Boşanma davalarında nafaka, Türk Aile Hukuku'nun en çok tartışılan ve karmaşık konularından biridir. Nafaka, boşanma sonrasında taraflardan birinin ekonomik olarak zayıf düşmesini engellemek ve boşanma sonucu ortaya çıkan ekonomik dengesizliği gidermek amacıyla kanun tarafından öngörülen bir yükümlülüktür. Bu makalede, boşanma davasında nafaka türleri, hukuki dayanakları, Yargıtay kararları ve güncel mevzuat çerçevesinde detaylı bir analiz sunulacaktır.
## Nafaka Türleri ve Hukuki Dayanakları
Türk Medeni Kanunu (TMK) m. 175-184, nafaka yükümlülüğünü düzenlemektedir. Boşanma davasında üç temel nafaka türü söz konusudur:
1. **Yoksulluk Nafakası (TMK m. 175)**: Boşanma nedeniyle yoksulluğa düşecek olan tarafın, diğer taraftan talep edebileceği nafakadır. Yoksulluk, kişinin boşanma sonucu asgari yaşam gereksinimlerini karşılayamayacak duruma düşmesi olarak tanımlanır. Örneğin, evlilik birliği içinde çalışmayan veya daha az gelir elde eden eş, boşanma sonrası geçim sıkıntısı çekiyorsa yoksulluk nafakasına hak kazanabilir. Yoksulluk nafakası, şartları mevcut olduğu sürece hükmedilebilmekle birlikte, şartları ortadan kalktığında sona erdirilebilir.
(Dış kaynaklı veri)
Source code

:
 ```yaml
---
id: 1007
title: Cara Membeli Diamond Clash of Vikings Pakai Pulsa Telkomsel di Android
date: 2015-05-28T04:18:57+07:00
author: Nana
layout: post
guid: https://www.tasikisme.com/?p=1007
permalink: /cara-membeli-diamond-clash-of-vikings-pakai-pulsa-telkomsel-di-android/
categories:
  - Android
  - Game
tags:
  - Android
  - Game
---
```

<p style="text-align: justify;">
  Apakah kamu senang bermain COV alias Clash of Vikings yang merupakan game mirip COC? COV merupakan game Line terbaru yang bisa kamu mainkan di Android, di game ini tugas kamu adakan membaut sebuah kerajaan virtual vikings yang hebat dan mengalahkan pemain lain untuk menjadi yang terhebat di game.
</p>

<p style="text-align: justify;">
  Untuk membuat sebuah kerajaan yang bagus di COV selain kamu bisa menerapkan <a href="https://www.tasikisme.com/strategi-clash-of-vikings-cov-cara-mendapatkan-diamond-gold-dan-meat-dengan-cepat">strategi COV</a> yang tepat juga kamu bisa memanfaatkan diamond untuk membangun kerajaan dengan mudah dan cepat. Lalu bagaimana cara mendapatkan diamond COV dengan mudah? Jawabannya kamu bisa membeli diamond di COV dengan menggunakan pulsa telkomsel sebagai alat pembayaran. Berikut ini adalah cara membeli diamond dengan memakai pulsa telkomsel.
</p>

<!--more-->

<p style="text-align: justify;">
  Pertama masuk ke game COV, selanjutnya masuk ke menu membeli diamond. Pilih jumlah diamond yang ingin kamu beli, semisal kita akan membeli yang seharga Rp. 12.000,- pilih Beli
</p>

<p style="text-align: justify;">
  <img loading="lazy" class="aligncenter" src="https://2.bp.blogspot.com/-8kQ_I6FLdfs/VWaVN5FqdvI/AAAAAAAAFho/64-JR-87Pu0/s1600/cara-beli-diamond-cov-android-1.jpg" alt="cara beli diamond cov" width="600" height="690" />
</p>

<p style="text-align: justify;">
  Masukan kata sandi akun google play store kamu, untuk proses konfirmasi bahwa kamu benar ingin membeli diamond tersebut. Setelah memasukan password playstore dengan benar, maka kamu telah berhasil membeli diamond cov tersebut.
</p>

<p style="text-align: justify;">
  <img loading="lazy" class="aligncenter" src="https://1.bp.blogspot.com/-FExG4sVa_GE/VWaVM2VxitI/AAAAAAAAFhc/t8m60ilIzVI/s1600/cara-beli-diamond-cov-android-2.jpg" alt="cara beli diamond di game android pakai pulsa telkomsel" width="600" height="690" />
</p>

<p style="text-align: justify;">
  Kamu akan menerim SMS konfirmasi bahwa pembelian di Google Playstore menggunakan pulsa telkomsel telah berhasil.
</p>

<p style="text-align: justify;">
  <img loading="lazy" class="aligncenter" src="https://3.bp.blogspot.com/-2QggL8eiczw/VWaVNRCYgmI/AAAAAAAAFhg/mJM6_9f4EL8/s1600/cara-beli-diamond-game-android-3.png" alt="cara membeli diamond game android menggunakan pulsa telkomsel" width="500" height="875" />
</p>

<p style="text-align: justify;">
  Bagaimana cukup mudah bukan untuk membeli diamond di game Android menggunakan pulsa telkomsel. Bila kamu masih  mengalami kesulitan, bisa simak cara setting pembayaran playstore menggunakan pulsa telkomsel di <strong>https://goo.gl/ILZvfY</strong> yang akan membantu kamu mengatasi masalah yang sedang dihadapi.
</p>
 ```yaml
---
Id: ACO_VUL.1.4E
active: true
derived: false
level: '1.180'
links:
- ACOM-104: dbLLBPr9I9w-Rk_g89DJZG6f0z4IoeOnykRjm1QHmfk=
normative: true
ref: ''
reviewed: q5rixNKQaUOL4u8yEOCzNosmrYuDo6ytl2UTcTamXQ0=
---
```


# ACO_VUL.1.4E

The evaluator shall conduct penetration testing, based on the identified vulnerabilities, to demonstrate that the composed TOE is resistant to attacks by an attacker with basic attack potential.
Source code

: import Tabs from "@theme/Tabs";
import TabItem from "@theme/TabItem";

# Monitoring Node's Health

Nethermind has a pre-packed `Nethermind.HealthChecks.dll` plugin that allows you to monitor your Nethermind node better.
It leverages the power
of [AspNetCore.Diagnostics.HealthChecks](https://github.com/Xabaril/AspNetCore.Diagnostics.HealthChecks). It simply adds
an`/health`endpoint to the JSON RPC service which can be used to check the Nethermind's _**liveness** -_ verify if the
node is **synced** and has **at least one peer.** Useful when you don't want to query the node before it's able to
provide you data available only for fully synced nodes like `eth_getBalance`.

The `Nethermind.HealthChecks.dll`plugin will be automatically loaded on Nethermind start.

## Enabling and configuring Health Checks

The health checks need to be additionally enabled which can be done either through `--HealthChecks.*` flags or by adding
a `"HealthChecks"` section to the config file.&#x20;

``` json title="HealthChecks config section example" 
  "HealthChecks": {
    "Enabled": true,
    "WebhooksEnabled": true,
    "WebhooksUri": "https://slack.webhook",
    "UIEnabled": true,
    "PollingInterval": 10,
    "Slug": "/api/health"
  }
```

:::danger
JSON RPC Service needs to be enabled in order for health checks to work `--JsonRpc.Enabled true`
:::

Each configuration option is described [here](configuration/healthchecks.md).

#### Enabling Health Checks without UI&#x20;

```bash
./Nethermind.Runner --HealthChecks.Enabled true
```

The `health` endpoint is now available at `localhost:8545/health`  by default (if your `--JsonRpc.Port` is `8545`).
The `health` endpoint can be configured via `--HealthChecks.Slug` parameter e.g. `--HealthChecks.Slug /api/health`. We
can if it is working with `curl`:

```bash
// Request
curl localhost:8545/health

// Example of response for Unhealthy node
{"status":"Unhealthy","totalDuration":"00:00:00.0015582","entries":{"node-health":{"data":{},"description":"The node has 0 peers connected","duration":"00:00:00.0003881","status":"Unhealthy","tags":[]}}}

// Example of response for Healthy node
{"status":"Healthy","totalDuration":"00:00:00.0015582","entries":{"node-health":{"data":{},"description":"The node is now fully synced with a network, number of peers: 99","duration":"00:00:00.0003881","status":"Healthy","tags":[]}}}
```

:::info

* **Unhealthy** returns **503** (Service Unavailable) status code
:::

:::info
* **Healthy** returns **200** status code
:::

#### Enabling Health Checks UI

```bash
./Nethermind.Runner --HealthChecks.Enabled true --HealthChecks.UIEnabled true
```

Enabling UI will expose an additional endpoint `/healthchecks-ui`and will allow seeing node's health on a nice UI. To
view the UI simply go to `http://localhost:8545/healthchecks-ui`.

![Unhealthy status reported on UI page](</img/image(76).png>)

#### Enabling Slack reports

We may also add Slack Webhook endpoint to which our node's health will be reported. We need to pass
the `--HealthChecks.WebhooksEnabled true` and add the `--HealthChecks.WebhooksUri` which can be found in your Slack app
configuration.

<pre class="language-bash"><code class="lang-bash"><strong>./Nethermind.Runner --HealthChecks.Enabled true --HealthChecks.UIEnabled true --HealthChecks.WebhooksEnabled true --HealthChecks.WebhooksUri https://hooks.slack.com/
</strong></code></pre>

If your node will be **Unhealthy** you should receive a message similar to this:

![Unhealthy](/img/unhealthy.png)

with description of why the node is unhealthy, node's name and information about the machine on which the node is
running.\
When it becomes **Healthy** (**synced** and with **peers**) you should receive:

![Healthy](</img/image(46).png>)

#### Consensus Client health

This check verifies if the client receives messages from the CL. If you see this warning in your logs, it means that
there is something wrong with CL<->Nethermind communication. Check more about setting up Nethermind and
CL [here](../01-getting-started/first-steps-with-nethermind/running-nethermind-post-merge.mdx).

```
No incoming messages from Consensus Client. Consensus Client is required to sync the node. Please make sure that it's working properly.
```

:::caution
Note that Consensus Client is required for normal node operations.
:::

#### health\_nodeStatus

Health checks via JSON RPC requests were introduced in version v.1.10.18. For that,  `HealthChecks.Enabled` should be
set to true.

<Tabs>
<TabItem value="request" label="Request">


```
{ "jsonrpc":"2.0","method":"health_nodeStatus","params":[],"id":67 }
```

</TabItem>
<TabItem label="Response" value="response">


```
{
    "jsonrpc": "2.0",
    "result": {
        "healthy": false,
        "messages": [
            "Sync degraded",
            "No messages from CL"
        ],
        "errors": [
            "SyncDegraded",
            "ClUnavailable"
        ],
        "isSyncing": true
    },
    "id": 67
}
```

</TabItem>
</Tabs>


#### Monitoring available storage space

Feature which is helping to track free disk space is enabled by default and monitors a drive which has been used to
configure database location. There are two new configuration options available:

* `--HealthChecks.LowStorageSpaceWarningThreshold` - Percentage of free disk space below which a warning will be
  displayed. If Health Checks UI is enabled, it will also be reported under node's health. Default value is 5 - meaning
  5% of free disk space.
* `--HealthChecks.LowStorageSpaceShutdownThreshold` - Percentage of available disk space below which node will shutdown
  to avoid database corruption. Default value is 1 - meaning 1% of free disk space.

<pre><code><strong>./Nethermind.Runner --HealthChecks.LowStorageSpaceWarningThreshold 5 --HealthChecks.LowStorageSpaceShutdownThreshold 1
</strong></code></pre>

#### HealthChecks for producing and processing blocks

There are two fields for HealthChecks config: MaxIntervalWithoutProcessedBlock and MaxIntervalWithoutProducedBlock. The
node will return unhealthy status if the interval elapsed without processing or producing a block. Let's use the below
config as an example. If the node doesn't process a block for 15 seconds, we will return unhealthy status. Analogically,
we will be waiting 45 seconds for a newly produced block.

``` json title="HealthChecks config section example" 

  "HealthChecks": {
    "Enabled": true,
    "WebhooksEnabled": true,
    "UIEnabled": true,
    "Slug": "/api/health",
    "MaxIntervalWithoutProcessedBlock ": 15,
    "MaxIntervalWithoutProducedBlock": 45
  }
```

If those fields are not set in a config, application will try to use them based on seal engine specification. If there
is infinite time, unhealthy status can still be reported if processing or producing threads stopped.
TMK m. 176/3 uyarınca, tarafların mali durumlarının değişmesi veya hakkaniyetin gerektirdiği hallerde nafaka miktarı artırılabilir veya azaltılabilir.
2. **İştirak Nafakası (TMK m. 182)**: Velayet kendisine verilmeyen ebeveynin, müşterek çocuğun bakımı, eğitimi ve geçimi için velayet hakkına sahip olan ebeveyne ödediği nafakadır. İştirak nafakası, çocuğun ergin olmasına (18 yaşını doldurması) veya evlenmesiyle kendiliğinden sona ermez. Ergin olmasına rağmen eğitimine devam ediyorsa, TMK m. 328 uyarınca yardım nafakası talep edebilir. İştirak nafakası, çocuğun menfaatleri doğrultusunda belirlenir ve çocuğun ihtiyaçları değiştiği takdirde miktarı da değişebilir (TMK m. 182/2).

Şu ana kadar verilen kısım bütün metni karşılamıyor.